■ What is being asked: Scan the entries below for the word "base". Copy out every line in which it occurs.

■ Listed records:
———

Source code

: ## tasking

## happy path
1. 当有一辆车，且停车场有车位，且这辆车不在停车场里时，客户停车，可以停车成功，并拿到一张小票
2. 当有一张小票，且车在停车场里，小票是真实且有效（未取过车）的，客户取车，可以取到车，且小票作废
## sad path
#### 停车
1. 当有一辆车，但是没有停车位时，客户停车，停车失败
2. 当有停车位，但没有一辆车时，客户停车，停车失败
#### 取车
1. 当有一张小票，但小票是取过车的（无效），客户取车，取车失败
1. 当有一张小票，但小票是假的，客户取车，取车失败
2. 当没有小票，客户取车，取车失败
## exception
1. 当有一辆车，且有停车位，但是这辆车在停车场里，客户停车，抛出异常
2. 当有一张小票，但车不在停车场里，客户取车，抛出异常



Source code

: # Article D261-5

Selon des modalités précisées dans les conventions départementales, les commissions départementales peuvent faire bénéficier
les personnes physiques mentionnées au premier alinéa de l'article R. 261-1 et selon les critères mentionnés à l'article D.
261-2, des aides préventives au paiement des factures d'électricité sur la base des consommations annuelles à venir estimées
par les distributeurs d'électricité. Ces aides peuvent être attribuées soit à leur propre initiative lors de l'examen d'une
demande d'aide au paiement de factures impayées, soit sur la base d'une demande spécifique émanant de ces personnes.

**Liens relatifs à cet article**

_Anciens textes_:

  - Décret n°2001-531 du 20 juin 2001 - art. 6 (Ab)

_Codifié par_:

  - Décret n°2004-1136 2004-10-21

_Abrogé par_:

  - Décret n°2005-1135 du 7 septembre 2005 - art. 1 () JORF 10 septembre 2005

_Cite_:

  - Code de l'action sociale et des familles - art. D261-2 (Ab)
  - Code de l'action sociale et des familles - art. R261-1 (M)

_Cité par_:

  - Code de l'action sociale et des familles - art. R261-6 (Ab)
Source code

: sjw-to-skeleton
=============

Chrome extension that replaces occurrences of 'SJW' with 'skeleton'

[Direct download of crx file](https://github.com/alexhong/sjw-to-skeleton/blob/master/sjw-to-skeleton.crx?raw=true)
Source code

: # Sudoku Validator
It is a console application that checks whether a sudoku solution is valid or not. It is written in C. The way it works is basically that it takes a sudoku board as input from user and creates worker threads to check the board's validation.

———

■ Response area:
261-2, des aides préventives au paiement des factures d'électricité sur la base des consommations annuelles à venir estimées
demande d'aide au paiement de factures impayées, soit sur la base d'une demande spécifique émanant de ces personnes.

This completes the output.